PROVIDED DATA Start Marker
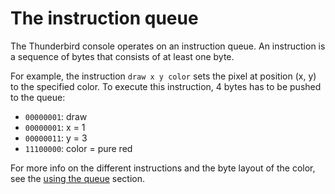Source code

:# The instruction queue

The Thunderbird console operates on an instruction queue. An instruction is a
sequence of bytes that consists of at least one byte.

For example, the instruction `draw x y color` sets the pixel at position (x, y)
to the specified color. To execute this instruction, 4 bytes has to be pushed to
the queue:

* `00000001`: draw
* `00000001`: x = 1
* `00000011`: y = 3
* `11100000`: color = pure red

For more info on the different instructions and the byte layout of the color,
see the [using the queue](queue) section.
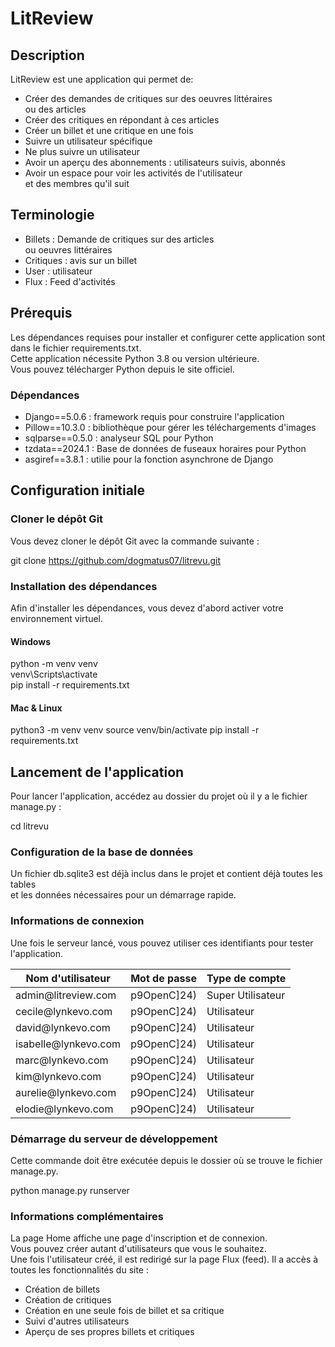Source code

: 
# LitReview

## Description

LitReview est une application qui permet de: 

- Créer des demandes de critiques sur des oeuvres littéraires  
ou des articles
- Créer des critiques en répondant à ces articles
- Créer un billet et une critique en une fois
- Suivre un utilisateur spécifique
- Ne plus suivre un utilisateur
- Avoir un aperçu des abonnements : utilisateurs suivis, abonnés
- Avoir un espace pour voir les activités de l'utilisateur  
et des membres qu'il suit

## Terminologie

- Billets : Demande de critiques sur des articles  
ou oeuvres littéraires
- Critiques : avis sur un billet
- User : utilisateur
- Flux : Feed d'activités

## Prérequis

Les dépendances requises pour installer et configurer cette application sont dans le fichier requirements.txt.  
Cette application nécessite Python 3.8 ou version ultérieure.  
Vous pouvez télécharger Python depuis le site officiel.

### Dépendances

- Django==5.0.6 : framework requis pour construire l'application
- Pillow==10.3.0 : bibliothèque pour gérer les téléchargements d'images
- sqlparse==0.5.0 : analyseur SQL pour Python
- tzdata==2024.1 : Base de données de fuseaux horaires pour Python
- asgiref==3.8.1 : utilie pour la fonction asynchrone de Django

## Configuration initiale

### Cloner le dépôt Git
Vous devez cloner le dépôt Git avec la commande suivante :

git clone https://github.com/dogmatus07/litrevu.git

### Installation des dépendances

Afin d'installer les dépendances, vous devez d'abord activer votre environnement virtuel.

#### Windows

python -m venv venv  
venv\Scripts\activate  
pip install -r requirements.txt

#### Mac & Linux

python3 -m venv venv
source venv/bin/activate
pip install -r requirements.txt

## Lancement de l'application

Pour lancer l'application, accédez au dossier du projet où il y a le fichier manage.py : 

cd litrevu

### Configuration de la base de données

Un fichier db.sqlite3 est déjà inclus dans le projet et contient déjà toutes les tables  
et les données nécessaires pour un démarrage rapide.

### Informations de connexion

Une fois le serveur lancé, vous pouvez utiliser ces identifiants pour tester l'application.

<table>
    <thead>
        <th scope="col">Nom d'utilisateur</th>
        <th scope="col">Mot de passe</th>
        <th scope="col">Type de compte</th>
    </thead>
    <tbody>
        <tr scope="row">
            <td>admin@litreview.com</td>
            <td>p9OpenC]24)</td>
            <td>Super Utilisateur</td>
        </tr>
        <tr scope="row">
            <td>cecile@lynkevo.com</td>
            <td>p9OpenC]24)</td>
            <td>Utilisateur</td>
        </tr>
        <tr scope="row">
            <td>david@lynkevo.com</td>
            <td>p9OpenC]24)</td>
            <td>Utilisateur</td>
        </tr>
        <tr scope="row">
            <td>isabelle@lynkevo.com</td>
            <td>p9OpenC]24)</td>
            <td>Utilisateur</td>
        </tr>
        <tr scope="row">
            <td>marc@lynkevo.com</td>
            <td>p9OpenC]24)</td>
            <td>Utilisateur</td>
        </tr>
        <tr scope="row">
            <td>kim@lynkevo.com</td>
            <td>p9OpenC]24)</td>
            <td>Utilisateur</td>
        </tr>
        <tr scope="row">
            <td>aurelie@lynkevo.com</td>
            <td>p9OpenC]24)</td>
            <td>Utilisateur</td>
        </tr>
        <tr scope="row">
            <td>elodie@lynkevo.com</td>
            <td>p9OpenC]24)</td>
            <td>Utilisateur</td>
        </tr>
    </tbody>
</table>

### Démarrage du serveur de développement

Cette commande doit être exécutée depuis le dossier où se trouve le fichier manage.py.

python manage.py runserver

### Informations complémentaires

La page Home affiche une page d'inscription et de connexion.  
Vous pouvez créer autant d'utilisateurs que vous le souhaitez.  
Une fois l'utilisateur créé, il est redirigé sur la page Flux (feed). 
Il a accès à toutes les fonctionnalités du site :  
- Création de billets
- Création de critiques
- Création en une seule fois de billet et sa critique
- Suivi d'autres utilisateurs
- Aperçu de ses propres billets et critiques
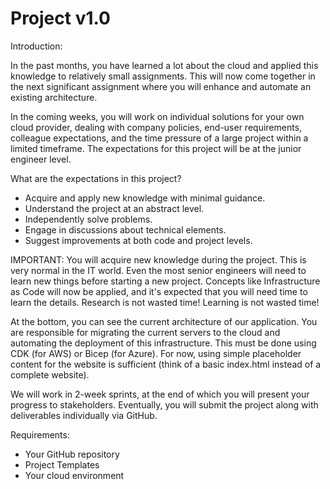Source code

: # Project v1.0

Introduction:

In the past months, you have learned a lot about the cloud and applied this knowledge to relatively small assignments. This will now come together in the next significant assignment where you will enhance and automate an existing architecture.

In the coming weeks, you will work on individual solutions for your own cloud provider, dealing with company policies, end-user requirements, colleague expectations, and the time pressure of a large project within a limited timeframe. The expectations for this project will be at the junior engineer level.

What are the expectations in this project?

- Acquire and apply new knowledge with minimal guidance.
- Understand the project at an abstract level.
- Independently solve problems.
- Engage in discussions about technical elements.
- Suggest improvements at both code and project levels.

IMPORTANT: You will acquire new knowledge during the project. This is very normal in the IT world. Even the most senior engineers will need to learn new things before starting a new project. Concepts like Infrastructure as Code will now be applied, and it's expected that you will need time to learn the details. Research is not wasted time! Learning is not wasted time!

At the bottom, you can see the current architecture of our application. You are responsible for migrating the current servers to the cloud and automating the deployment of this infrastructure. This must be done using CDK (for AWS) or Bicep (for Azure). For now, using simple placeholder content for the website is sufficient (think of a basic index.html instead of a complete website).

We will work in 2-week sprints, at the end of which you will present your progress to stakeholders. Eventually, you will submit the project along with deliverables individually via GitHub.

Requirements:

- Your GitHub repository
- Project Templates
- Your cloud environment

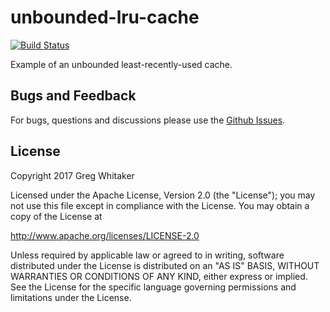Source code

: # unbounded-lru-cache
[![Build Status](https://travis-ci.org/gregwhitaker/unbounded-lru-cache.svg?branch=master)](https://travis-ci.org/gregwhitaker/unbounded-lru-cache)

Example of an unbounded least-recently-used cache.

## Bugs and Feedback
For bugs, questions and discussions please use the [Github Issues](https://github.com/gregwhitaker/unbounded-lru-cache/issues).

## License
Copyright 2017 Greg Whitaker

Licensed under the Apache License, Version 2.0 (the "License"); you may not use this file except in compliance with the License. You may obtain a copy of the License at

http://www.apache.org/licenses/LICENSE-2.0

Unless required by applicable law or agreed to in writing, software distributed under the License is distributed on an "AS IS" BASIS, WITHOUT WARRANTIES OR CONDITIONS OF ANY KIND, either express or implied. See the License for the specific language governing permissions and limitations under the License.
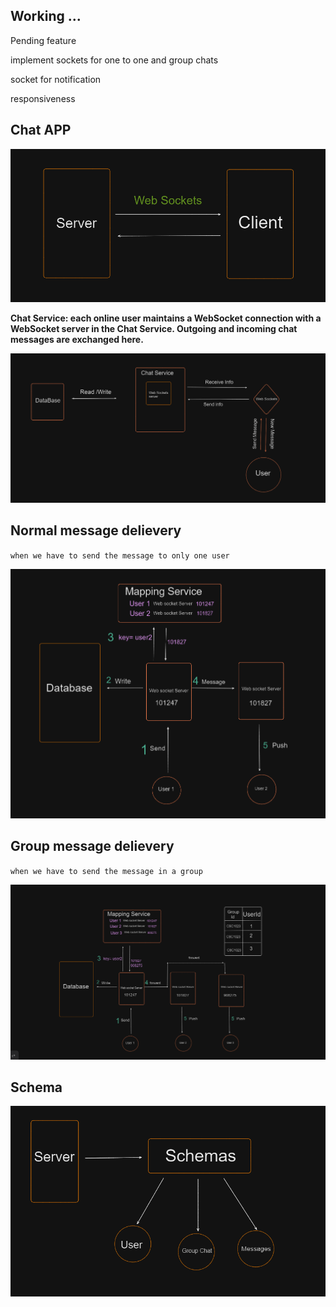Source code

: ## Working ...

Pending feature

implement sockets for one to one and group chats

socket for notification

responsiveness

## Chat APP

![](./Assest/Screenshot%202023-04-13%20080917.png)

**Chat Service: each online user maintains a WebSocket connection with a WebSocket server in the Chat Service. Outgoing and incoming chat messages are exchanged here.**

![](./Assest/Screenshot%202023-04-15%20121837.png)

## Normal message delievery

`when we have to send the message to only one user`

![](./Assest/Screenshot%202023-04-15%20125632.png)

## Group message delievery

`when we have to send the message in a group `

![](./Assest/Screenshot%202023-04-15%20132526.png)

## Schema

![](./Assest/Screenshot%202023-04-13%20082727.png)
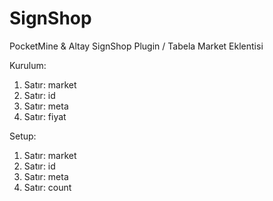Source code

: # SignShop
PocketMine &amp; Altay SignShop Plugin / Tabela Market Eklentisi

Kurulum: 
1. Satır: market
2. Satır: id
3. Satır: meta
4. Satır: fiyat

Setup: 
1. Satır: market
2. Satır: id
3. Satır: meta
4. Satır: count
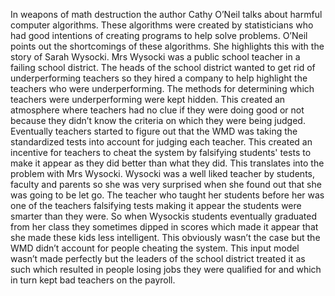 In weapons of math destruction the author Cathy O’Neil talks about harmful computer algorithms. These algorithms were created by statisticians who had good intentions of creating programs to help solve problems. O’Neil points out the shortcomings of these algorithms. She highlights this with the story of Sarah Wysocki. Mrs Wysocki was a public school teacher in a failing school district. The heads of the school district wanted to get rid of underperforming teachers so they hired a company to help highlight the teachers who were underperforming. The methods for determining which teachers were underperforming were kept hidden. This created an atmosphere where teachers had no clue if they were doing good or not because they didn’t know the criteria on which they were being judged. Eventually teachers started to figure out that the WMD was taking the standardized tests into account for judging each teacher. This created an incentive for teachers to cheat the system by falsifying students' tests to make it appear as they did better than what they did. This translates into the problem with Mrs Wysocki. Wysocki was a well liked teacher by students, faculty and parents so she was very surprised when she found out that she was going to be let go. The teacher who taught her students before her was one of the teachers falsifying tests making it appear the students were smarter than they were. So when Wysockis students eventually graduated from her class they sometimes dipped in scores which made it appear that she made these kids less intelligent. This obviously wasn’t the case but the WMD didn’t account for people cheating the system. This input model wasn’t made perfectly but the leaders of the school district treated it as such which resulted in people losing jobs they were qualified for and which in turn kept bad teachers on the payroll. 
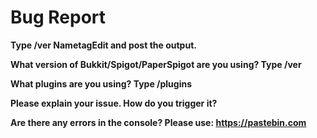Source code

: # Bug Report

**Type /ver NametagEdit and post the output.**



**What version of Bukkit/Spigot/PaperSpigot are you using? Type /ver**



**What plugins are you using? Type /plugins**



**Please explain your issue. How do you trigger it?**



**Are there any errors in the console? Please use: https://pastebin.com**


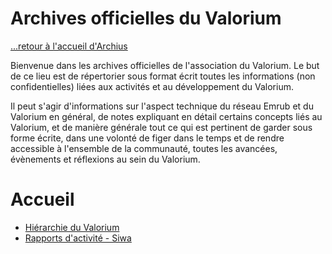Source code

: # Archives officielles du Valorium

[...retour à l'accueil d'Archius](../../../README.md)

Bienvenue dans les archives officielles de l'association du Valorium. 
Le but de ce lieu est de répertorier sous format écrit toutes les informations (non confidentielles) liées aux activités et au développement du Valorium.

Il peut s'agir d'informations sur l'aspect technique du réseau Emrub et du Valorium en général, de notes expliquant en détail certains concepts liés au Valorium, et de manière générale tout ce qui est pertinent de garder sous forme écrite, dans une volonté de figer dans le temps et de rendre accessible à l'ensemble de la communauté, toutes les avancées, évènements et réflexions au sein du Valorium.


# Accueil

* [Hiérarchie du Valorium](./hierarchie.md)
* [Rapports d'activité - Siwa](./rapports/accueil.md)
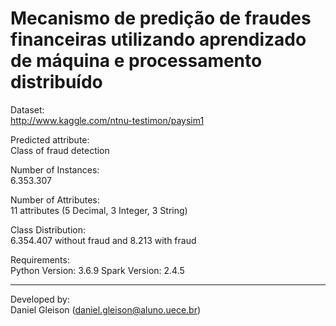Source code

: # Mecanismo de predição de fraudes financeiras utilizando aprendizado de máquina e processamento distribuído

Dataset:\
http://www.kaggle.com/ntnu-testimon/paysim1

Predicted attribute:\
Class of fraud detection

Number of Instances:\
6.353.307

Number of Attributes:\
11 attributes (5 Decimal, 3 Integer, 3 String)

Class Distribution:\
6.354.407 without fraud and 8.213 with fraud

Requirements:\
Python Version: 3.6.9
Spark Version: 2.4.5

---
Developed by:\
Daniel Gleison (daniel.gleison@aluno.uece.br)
PROVIDED DATA End Marker
## WHAT TO PRODUCE
Go through the material above, and wherever a line holds the word "least", copy it.

## RESPONSE BOX
sequence of bytes that consists of at least one byte.
Example of an unbounded least-recently-used cache.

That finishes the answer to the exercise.